### WHAT THIS TASK INVOLVES
When the line containing "Depending on the" is found in the data below, copy it and each line after it through the line containing "disable various features.", exactly and with no others.

### EXERCISE INPUTS

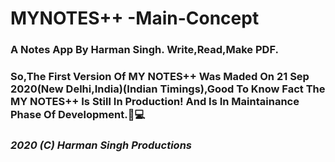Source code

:# MYNOTES++ -Main-Concept
<h3>A Notes App By Harman Singh. Write,Read,Make PDF.<h3>
So,The First Version Of MY NOTES++ Was Maded On 21 Sep 2020(New Delhi,India)(Indian Timings),Good To Know Fact The MY NOTES++ Is Still In Production! And Is In Maintainance Phase Of Development.🦅💻
<b><i><h4>2020 (C) Harman Singh Productions</h4></b></i>
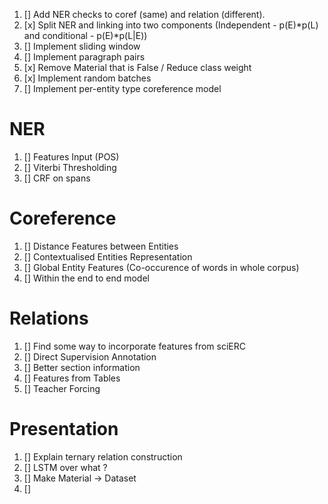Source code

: 1. [] Add NER checks to coref (same) and relation (different).
2. [x] Split NER and linking into two components (Independent - p(E)*p(L) and conditional - p(E)*p(L|E))
3. [] Implement sliding window
4. [] Implement paragraph pairs
5. [x] Remove Material that is False / Reduce class weight
6. [x] Implement random batches
7. [] Implement per-entity type coreference model

NER
===

1. [] Features Input (POS)
2. [] Viterbi Thresholding
3. [] CRF on spans

Coreference
===========

1. [] Distance Features between Entities
2. [] Contextualised Entities Representation
3. [] Global Entity Features (Co-occurence of words in whole corpus)
4. [] Within the end to end model

Relations
=========

1. [] Find some way to incorporate features from sciERC
2. [] Direct Supervision Annotation
3. [] Better section information
4. [] Features from Tables
5. [] Teacher Forcing

Presentation
=============

1. [] Explain ternary relation construction
2. [] LSTM over what ?
3. [] Make Material -> Dataset 
4. [] 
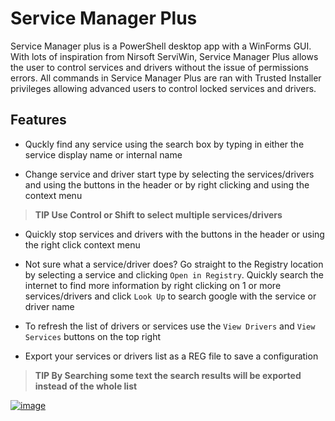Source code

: # Service Manager Plus

Service Manager plus is a PowerShell desktop app with a WinForms GUI. With lots of inspiration from Nirsoft ServiWin, Service Manager Plus allows the user to control services and drivers without the issue of permissions errors. All commands in Service Manager Plus are ran with Trusted Installer privileges allowing advanced users to control locked services and drivers. 

## Features

- Quckly find any service using the search box by typing in either the service display name or internal name  

- Change service and driver start type by selecting the services/drivers and using the buttons in the header or by right clicking and using the context menu

> **TIP Use Control or Shift to select multiple services/drivers**

- Quickly stop services and drivers with the buttons in the header or using the right click context menu

- Not sure what a service/driver does? Go straight to the Registry location by selecting a service and clicking `Open in Registry`. Quickly search the internet to find more information by right clicking on 1 or more services/drivers and click `Look Up` to search google with the service or driver name

- To refresh the list of drivers or services use the `View Drivers` and `View Services` buttons on the top right

- Export your services or drivers list as a REG file to save a configuration 

> **TIP By Searching some text the search results will be exported instead of the whole list**


[![image](https://github.com/user-attachments/assets/276d2aaf-5813-4d28-8bd6-eb7672c62768)](https://youtu.be/FTy7sfCX83w)
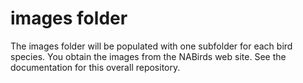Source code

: # images folder

The images folder will be populated with one subfolder for each bird species.  You obtain the images from the NABirds web site.  See the documentation for this overall repository.
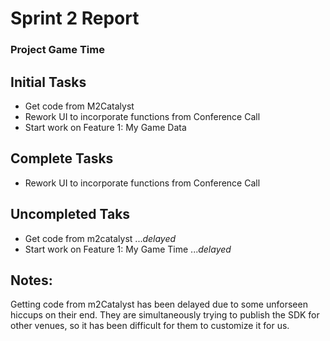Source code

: # Sprint 2 Report

### Project Game Time


## Initial Tasks

+ Get code from M2Catalyst
+ Rework UI to incorporate functions from Conference Call
+ Start work on Feature 1: My Game Data

## Complete Tasks

+ Rework UI to incorporate functions from Conference Call

## Uncompleted Taks

+ Get code from m2catalyst ...*delayed*
+ Start work on Feature 1: My Game Time ...*delayed*


## Notes: 
Getting code from m2Catalyst has been delayed due to some unforseen hiccups on their end.  They are simultaneously trying to publish the SDK for other venues, so it has been difficult for them to customize it for us.
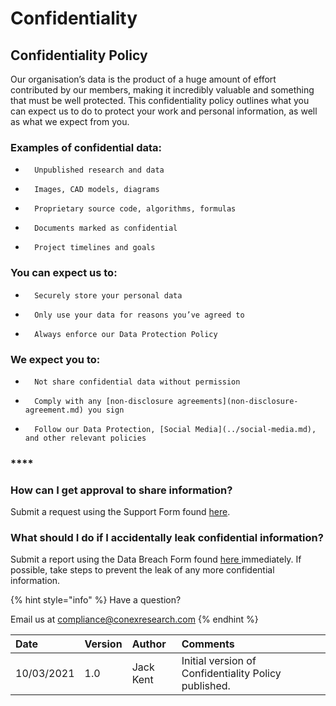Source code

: # Confidentiality

## Confidentiality Policy

Our organisation’s data is the product of a huge amount of effort contributed by our members, making it incredibly valuable and something that must be well protected. This confidentiality policy outlines what you can expect us to do to protect your work and personal information, as well as what we expect from you.

### **Examples of confidential data:**

-       Unpublished research and data

-       Images, CAD models, diagrams

-       Proprietary source code, algorithms, formulas

-       Documents marked as confidential

-       Project timelines and goals

### **You can expect us to:**

-       Securely store your personal data

-       Only use your data for reasons you’ve agreed to

-       Always enforce our Data Protection Policy

### **We expect you to:**

-       Not share confidential data without permission

-       Comply with any [non-disclosure agreements](non-disclosure-agreement.md) you sign

-       Follow our Data Protection, [Social Media](../social-media.md), and other relevant policies

### \*\*\*\*

### **How can I get approval to share information?**

Submit a request using the Support Form found [here](https://link.conexresearch.com/support).

### **What should I do if I accidentally leak confidential information?**

Submit a report using the Data Breach Form found [here ](https://link.conexresearch.com/breach)immediately. If possible, take steps to prevent the leak of any more confidential information.



{% hint style="info" %}
Have a question?

Email us at [compliance@conexresearch.com](mailto:compliance@conexresearch.com)
{% endhint %}

| **Date** | Version | Author | Comments |
| :--- | :--- | :--- | :--- |
| 10/03/2021 | 1.0 | Jack Kent | Initial version of Confidentiality Policy published. |

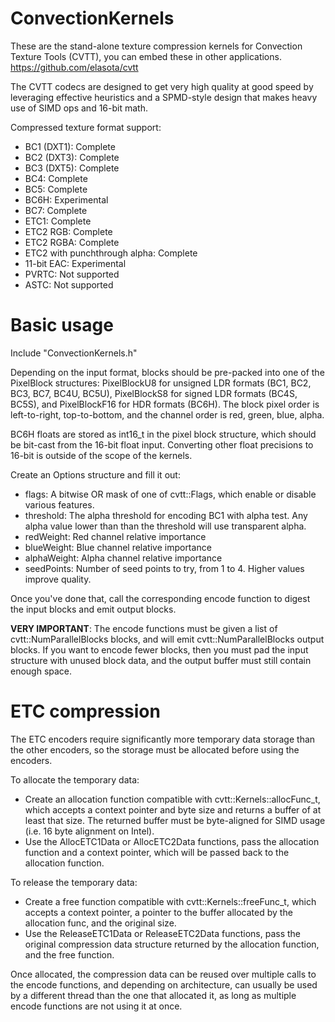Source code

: # ConvectionKernels
These are the stand-alone texture compression kernels for Convection Texture Tools (CVTT), you can embed these in other applications.
https://github.com/elasota/cvtt

The CVTT codecs are designed to get very high quality at good speed by leveraging effective heuristics and a SPMD-style design that makes heavy use of SIMD ops and 16-bit math.

Compressed texture format support:
 * BC1 (DXT1): Complete
 * BC2 (DXT3): Complete
 * BC3 (DXT5): Complete
 * BC4: Complete
 * BC5: Complete
 * BC6H: Experimental
 * BC7: Complete
 * ETC1: Complete
 * ETC2 RGB: Complete
 * ETC2 RGBA: Complete
 * ETC2 with punchthrough alpha: Complete
 * 11-bit EAC: Experimental
 * PVRTC: Not supported
 * ASTC: Not supported


# Basic usage

Include "ConvectionKernels.h"

Depending on the input format, blocks should be pre-packed into one of the PixelBlock structures: PixelBlockU8 for unsigned LDR formats (BC1, BC2, BC3, BC7, BC4U, BC5U), PixelBlockS8 for signed LDR formats (BC4S, BC5S), and PixelBlockF16 for HDR formats (BC6H).  The block pixel order is left-to-right, top-to-bottom, and the channel order is red, green, blue, alpha.

BC6H floats are stored as int16_t in the pixel block structure, which should be bit-cast from the 16-bit float input.  Converting other float precisions to 16-bit is outside of the scope of the kernels.

Create an Options structure and fill it out:
  * flags: A bitwise OR mask of one of cvtt::Flags, which enable or disable various features.
  * threshold: The alpha threshold for encoding BC1 with alpha test.  Any alpha value lower than than the threshold will use transparent alpha.
  * redWeight: Red channel relative importance
  * blueWeight: Blue channel relative importance
  * alphaWeight: Alpha channel relative importance
  * seedPoints: Number of seed points to try, from 1 to 4.  Higher values improve quality.

Once you've done that, call the corresponding encode function to digest the input blocks and emit output blocks.

**VERY IMPORTANT**: The encode functions must be given a list of cvtt::NumParallelBlocks blocks, and will emit cvtt::NumParallelBlocks output blocks.  If you want to encode fewer blocks, then you must pad the input structure with unused block data, and the output buffer must still contain enough space.

# ETC compression

The ETC encoders require significantly more temporary data storage than the other encoders, so the storage must be allocated before using the encoders.

To allocate the temporary data:
  * Create an allocation function compatible with cvtt::Kernels::allocFunc_t, which accepts a context pointer and byte size and returns a buffer of at least that size.  The returned buffer must be byte-aligned for SIMD usage (i.e. 16 byte alignment on Intel).
  * Use the AllocETC1Data or AllocETC2Data functions, pass the allocation function and a context pointer, which will be passed back to the allocation function.

To release the temporary data:
  * Create a free function compatible with cvtt::Kernels::freeFunc_t, which accepts a context pointer, a pointer to the buffer allocated by the allocation func, and the original size.
  * Use the ReleaseETC1Data or ReleaseETC2Data functions, pass the original compression data structure returned by the allocation function, and the free function.

Once allocated, the compression data can be reused over multiple calls to the encode functions, and depending on architecture, can usually be used by a different thread than the one that allocated it, as long as multiple encode functions are not using it at once.
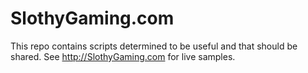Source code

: # SlothyGaming.com
This repo contains scripts determined to be useful and that should be shared.  See http://SlothyGaming.com for live samples.
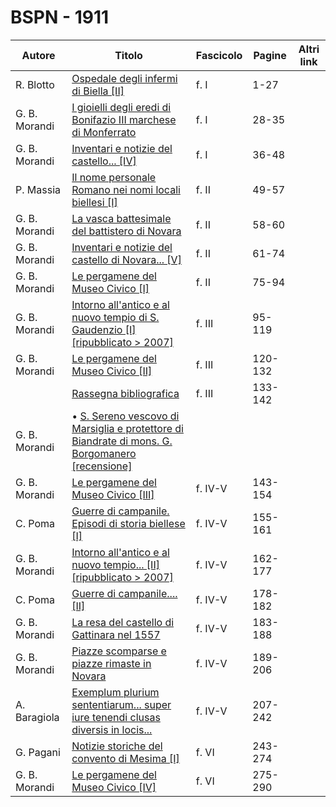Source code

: # BSPN - 1911

| Autore        | Titolo                                                                                                                                               | Fascicolo | Pagine  | Altri link |
|---------------|------------------------------------------------------------------------------------------------------------------------------------------------------|-----------|---------|------------|
| R. Blotto     | [Ospedale degli infermi di Biella [II]](https://en.calameo.com/read/00726073562e961060303)                                                           | f. I      | 1-27    |            |
| G. B. Morandi | [I gioielli degli eredi di Bonifazio III marchese di Monferrato](https://en.calameo.com/read/00726073562e961060303)                                  | f. I      | 28-35   |            |
| G. B. Morandi | [Inventari e notizie del castello... [IV]](https://en.calameo.com/read/00726073562e961060303)                                                        | f. I      | 36-48   |            |
| P. Massia     | [Il nome personale Romano nei nomi locali biellesi [I]](https://en.calameo.com/read/00726073574d88267cdcf)                                           | f. II     | 49-57   |            |
| G. B. Morandi | [La vasca battesimale del battistero di Novara](https://en.calameo.com/read/00726073574d88267cdcf)                                                   | f. II     | 58-60   |            |
| G. B. Morandi | [Inventari e notizie del castello di Novara... [V]](https://en.calameo.com/read/00726073574d88267cdcf)                                               | f. II     | 61-74   |            |
| G. B. Morandi | [Le pergamene del Museo Civico [I]](https://en.calameo.com/read/00726073574d88267cdcf)                                                               | f. II     | 75-94   |            |
| G. B. Morandi | [Intorno all'antico e al nuovo tempio di S. Gaudenzio [I] [ripubblicato > 2007]](https://en.calameo.com/read/007260735abdbe4816e2b)                  | f. III    | 95-119  |            |
| G. B. Morandi | [Le pergamene del Museo Civico [II]](https://en.calameo.com/read/007260735abdbe4816e2b)                                                              | f. III    | 120-132 |            |
|               | [Rassegna bibliografica](https://en.calameo.com/read/007260735abdbe4816e2b)                                                                          | f. III    | 133-142 |            |
| G. B. Morandi | • [S. Sereno vescovo di Marsiglia e protettore di Biandrate di mons. G. Borgomanero [recensione]](https://en.calameo.com/read/007260735abdbe4816e2b) |           |         |            |
| G. B. Morandi | [Le pergamene del Museo Civico [III]](https://en.calameo.com/read/007260735b39a089a4e43)                                                             | f. IV-V   | 143-154 |            |
| C. Poma       | [Guerre di campanile. Episodi di storia biellese [I]](https://en.calameo.com/read/007260735b39a089a4e43)                                             | f. IV-V   | 155-161 |            |
| G. B. Morandi | [Intorno all'antico e al nuovo tempio... [II] [ripubblicato > 2007]](https://en.calameo.com/read/007260735b39a089a4e43)                              | f. IV-V   | 162-177 |            |
| C. Poma       | [Guerre di campanile.... [II]](https://en.calameo.com/read/007260735b39a089a4e43)                                                                    | f. IV-V   | 178-182 |            |
| G. B. Morandi | [La resa del castello di Gattinara nel 1557](https://en.calameo.com/read/007260735b39a089a4e43)                                                      | f. IV-V   | 183-188 |            |
| G. B. Morandi | [Piazze scomparse e piazze rimaste in Novara](https://en.calameo.com/read/007260735b39a089a4e43)                                                     | f. IV-V   | 189-206 |            |
| A. Baragiola  | [Exemplum plurium sententiarum... super iure tenendi clusas diversis in locis...](https://en.calameo.com/read/007260735b39a089a4e43)                 | f. IV-V   | 207-242 |            |
| G. Pagani     | [Notizie storiche del convento di Mesima [I]](https://en.calameo.com/read/007260735bff453470eaf)                                                     | f. VI     | 243-274 |            |
| G. B. Morandi | [Le pergamene del Museo Civico [IV]](https://en.calameo.com/read/007260735bff453470eaf)                                                              | f. VI     | 275-290 |            |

### WRITTEN RESPONSE
Depending on the input format, blocks should be pre-packed into one of the PixelBlock structures: PixelBlockU8 for unsigned LDR formats (BC1, BC2, BC3, BC7, BC4U, BC5U), PixelBlockS8 for signed LDR formats (BC4S, BC5S), and PixelBlockF16 for HDR formats (BC6H).  The block pixel order is left-to-right, top-to-bottom, and the channel order is red, green, blue, alpha.

BC6H floats are stored as int16_t in the pixel block structure, which should be bit-cast from the 16-bit float input.  Converting other float precisions to 16-bit is outside of the scope of the kernels.

Create an Options structure and fill it out:
  * flags: A bitwise OR mask of one of cvtt::Flags, which enable or disable various features.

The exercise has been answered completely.